Let’s see, last week some guy got shot in broad daylight right near the train that I take to work. A few weeks before that Christopher Rodriquez was shot and paralyzed by a gunman while taking piano lessons less than a mile from my home.

And meanwhile, Ron Dellums is being touted as the wonder Mayor while he jets out of Oakland (hey, who can blame him for wanting a vacation from the violence) down to Los Angeles to campaign for Hillarious Clinton.

Maybe Dellums should spend less time politicking and more time trying to get guns off the streets of Oakland.

The fact that Hillarious Clinton would make absentee mayor Dellums her “senior advisor on urban issues” only goes to show how badly out of touch Hillarious is with what it’s like to live in the urban crime of America.

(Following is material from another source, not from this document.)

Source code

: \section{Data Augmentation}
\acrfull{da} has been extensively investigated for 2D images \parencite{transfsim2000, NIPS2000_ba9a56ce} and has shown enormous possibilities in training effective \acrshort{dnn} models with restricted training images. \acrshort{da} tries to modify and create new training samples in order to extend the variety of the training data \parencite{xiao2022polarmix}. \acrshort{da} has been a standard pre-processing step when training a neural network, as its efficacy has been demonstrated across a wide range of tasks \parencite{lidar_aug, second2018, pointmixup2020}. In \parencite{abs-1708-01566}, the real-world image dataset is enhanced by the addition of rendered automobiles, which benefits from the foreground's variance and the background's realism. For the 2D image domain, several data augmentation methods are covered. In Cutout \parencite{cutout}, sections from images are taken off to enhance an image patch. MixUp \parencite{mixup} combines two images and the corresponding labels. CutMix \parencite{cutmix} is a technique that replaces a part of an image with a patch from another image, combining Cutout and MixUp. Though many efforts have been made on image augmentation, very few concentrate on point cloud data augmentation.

Mayor spends more time on Clinton than on city: “That more or less describes Dellums’ first year in office, too. And that makes it particularly tough for Oakland residents to hear Clinton trumpet Dellums’ bold leadership as mayor when leadership is what he’s lacked the most.

And it’s downright uncomfortable for the locals to see him presented as a savior for the nation’s urban ills when his own city is suffering so badly from rampaging crime.

Still, the Clinton campaign named Dellums its senior adviser on urban issues, which is strange for a mayor who hasn’t adequately addressed those issues in his city. In 14 months as mayor, Dellums has yet to adopt initiatives on housing and economic development, and he had to be pushed by Oakland residents into using a voter-approved tax to hire more officers.

But that hardly seems to matter on a national stage, where image and symbols seem to count more than the details just about every time.

If Oakland residents didn’t know better, it would appear as if Dellums’ commitment to the Clinton campaign is stronger than his desire to provide leadership and governance for the city he was elected to lead, and that’s disappointing.”

Just politics as usual I guess. And people wonder why voters are so disenfranchised and barely take the time to vote anymore.